:: EXCERPTED RECORDS ::

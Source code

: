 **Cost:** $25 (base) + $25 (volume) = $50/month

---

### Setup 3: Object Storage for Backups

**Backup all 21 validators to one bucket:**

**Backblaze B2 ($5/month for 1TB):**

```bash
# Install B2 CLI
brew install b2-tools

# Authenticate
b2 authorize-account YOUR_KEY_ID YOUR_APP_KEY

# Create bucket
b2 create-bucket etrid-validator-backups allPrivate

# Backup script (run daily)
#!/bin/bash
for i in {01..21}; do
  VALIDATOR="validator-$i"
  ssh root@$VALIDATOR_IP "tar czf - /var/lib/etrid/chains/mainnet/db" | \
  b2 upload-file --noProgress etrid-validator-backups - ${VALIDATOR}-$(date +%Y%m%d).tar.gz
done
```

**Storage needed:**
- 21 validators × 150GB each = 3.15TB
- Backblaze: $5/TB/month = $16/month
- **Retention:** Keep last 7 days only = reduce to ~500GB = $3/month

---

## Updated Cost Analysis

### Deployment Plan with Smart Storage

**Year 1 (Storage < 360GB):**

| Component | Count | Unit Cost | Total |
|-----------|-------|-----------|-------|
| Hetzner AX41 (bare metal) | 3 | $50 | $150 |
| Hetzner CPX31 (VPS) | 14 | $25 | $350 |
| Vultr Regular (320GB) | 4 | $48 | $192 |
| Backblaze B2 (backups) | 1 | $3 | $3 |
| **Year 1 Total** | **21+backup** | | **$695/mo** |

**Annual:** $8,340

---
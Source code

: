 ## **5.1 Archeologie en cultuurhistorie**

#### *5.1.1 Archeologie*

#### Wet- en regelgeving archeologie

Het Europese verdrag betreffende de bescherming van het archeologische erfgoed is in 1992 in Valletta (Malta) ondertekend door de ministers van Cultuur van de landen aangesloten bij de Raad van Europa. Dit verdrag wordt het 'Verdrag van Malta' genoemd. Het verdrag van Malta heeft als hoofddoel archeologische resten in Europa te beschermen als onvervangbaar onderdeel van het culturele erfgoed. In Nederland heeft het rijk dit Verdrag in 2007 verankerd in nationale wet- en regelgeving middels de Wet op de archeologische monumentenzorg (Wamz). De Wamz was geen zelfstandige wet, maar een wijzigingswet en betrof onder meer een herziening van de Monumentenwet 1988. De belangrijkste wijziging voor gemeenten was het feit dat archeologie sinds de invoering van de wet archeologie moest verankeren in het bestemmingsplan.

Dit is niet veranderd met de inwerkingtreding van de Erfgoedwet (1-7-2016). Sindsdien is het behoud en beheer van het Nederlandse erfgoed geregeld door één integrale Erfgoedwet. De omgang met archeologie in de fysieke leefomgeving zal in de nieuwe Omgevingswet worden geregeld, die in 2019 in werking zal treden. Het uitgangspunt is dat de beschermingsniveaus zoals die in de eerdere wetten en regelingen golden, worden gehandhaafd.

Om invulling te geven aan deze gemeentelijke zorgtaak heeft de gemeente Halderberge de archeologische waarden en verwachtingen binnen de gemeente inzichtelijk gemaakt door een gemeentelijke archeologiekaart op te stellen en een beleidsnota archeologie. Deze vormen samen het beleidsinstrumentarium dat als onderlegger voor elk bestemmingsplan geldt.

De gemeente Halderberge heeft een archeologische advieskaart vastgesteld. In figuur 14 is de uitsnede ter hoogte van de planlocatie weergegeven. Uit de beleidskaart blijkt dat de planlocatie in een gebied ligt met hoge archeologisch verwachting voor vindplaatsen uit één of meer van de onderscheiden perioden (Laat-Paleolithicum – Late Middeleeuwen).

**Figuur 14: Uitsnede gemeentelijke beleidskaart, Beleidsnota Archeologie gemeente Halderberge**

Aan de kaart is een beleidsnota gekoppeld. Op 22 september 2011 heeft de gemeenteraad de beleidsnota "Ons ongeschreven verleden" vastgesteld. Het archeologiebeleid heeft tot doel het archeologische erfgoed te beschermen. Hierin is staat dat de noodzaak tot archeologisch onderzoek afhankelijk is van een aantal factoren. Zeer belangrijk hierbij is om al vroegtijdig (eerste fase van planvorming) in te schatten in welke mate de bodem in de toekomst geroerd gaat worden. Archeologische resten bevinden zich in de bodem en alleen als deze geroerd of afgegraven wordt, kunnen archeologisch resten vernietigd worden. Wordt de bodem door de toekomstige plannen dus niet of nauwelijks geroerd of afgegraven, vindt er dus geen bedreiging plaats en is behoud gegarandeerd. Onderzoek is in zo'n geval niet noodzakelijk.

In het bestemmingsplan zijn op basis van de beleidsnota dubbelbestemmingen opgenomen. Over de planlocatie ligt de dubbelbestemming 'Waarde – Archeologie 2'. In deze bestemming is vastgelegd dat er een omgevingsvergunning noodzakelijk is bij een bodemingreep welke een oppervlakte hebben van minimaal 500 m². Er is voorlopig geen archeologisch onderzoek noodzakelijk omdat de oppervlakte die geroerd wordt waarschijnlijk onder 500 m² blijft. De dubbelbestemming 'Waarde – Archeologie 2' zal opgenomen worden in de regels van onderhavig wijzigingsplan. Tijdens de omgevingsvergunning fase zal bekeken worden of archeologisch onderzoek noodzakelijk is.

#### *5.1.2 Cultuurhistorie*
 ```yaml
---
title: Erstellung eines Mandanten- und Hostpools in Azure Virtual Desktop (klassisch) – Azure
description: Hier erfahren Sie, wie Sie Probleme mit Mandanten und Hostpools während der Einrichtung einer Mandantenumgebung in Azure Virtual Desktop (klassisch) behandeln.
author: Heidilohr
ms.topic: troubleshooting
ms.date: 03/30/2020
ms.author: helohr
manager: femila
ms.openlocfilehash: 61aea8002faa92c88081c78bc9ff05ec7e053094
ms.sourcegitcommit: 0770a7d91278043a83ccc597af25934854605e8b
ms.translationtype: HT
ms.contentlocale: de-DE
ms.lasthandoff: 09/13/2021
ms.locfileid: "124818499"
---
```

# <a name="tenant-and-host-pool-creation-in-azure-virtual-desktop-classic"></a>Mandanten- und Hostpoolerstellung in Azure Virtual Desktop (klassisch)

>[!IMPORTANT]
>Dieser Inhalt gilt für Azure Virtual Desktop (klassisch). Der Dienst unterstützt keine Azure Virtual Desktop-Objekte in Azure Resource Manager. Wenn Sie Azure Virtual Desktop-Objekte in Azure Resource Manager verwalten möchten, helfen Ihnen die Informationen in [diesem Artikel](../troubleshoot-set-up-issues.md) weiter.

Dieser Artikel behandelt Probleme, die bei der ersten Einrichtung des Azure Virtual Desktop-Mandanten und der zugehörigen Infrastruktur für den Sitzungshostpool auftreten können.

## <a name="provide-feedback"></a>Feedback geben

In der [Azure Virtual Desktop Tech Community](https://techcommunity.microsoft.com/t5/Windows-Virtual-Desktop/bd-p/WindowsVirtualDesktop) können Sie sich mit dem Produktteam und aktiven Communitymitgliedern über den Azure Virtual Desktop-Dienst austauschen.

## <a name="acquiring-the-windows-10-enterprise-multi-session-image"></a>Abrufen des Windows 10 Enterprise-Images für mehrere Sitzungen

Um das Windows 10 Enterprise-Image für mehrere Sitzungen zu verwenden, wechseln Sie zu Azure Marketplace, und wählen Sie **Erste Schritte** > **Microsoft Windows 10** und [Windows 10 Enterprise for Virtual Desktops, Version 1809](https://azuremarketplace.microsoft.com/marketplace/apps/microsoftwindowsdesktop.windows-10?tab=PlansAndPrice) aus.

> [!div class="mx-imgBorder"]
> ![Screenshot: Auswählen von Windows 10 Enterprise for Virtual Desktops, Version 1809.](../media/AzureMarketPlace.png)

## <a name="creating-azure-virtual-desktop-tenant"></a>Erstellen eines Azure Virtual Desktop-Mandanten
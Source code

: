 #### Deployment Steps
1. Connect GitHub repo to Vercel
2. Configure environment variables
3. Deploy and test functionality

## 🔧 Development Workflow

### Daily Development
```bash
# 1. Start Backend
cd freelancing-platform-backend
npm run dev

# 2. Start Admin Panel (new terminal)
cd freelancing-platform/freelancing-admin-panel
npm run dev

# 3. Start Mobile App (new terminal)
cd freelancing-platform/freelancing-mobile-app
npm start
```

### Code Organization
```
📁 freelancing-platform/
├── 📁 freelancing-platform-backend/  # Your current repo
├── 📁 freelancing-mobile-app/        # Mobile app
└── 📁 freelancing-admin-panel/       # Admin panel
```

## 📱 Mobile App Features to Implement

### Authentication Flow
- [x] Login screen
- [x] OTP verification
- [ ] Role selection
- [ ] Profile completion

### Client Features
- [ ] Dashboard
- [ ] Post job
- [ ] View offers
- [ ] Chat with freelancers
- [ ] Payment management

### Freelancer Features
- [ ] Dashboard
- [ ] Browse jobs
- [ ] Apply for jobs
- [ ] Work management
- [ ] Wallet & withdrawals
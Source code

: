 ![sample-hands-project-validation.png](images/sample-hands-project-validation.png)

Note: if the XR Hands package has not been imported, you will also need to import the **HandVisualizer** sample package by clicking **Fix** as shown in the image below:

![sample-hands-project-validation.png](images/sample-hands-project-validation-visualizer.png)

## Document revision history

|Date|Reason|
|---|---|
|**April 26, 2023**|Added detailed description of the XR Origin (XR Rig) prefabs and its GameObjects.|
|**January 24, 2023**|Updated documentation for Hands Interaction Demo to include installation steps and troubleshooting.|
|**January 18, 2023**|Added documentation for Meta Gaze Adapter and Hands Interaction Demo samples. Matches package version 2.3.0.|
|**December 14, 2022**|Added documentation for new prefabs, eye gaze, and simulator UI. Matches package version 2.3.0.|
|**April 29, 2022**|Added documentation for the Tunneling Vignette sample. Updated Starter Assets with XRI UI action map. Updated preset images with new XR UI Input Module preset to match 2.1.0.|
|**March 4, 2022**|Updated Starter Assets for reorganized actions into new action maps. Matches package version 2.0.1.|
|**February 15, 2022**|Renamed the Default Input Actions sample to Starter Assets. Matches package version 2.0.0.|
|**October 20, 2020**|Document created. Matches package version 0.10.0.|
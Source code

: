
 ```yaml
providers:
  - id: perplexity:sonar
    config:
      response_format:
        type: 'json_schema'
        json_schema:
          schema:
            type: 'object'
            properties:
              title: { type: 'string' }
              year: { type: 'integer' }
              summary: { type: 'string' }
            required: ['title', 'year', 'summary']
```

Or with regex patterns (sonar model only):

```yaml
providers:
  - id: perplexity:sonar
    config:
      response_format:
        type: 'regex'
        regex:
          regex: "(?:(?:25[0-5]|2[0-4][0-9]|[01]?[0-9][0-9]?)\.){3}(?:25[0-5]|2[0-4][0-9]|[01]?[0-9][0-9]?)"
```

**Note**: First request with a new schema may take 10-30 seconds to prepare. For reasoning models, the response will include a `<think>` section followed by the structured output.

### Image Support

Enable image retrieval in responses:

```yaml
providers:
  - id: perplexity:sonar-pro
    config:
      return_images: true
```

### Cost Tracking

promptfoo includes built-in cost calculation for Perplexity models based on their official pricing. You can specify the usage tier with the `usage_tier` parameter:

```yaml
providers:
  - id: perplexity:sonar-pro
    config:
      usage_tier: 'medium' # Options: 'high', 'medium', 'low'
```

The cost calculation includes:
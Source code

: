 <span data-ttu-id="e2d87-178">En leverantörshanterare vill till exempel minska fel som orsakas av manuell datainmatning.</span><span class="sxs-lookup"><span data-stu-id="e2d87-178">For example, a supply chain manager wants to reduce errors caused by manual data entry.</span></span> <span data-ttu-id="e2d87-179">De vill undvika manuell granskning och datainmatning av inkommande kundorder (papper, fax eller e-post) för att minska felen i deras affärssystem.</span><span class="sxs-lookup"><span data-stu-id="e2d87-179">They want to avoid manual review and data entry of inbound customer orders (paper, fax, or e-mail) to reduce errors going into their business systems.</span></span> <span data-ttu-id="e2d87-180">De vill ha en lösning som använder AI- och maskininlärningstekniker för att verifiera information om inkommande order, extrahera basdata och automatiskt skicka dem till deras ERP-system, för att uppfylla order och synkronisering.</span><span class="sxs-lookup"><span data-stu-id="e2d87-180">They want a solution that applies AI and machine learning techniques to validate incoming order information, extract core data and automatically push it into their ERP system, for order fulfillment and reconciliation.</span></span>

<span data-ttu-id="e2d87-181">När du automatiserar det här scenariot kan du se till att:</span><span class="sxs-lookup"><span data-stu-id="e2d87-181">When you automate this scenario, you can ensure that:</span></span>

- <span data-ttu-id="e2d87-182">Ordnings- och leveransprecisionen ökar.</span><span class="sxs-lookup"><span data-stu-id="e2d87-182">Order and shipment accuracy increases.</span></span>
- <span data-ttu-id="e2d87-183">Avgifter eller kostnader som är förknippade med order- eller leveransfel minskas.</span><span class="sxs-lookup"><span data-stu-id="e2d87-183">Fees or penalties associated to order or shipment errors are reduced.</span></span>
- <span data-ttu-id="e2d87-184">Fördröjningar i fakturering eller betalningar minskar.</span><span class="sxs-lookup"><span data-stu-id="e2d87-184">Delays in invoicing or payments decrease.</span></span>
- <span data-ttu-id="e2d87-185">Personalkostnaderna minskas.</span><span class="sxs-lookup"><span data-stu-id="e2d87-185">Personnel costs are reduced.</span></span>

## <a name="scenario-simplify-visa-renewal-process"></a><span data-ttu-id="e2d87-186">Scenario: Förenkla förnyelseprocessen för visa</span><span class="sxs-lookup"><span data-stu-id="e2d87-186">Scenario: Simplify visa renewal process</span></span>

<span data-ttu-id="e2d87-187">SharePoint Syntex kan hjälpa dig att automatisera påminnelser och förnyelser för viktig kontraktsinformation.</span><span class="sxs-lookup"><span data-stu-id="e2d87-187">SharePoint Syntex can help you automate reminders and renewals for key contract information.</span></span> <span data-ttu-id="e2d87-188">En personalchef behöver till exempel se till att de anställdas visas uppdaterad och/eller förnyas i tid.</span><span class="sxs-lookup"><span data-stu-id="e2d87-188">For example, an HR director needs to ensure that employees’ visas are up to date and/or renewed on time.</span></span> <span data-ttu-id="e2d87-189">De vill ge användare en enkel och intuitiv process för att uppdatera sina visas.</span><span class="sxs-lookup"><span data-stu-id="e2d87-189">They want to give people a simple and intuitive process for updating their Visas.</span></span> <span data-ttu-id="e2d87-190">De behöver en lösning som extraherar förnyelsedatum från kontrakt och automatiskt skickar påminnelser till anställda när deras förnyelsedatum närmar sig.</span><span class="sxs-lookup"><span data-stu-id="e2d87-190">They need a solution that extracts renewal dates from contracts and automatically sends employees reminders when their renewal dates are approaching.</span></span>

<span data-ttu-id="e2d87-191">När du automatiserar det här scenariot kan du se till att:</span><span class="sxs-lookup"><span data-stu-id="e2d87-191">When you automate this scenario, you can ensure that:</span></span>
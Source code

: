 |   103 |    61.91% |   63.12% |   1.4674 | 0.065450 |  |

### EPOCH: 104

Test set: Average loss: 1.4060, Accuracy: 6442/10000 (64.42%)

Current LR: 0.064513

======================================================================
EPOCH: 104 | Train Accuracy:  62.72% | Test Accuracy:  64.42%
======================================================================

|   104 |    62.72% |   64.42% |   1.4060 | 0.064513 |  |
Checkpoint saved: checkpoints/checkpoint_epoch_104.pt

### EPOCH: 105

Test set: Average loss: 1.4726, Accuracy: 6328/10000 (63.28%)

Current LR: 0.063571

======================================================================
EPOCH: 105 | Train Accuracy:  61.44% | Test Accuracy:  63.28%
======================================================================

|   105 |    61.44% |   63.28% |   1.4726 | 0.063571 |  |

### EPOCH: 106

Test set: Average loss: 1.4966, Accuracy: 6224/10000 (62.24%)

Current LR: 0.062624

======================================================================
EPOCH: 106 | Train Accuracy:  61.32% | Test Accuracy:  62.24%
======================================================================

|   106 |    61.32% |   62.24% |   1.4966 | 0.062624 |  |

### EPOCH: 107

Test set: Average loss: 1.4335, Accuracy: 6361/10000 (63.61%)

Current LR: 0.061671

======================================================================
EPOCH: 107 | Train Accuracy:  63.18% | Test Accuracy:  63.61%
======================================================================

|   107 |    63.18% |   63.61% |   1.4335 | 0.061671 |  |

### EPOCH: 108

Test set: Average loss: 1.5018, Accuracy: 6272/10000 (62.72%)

:: WHAT YOU ARE ASKED TO DO ::
Nothing should be returned except the lines from the first line of the data above through the line with "#### Wet- en regelgeving archeologie", each one exact.

:: RESPONSE TO THE EXERCISE ::
Source code

: **Cost:** $25 (base) + $25 (volume) = $50/month

---

### Setup 3: Object Storage for Backups

**Backup all 21 validators to one bucket:**

**Backblaze B2 ($5/month for 1TB):**

```bash
# Install B2 CLI
brew install b2-tools

# Authenticate
b2 authorize-account YOUR_KEY_ID YOUR_APP_KEY

# Create bucket
b2 create-bucket etrid-validator-backups allPrivate

# Backup script (run daily)
#!/bin/bash
for i in {01..21}; do
  VALIDATOR="validator-$i"
  ssh root@$VALIDATOR_IP "tar czf - /var/lib/etrid/chains/mainnet/db" | \
  b2 upload-file --noProgress etrid-validator-backups - ${VALIDATOR}-$(date +%Y%m%d).tar.gz
done
```

**Storage needed:**
- 21 validators × 150GB each = 3.15TB
- Backblaze: $5/TB/month = $16/month
- **Retention:** Keep last 7 days only = reduce to ~500GB = $3/month

---

## Updated Cost Analysis

### Deployment Plan with Smart Storage

**Year 1 (Storage < 360GB):**

| Component | Count | Unit Cost | Total |
|-----------|-------|-----------|-------|
| Hetzner AX41 (bare metal) | 3 | $50 | $150 |
| Hetzner CPX31 (VPS) | 14 | $25 | $350 |
| Vultr Regular (320GB) | 4 | $48 | $192 |
| Backblaze B2 (backups) | 1 | $3 | $3 |
| **Year 1 Total** | **21+backup** | | **$695/mo** |

**Annual:** $8,340

---
Source code

: ## **5.1 Archeologie en cultuurhistorie**

#### *5.1.1 Archeologie*

#### Wet- en regelgeving archeologie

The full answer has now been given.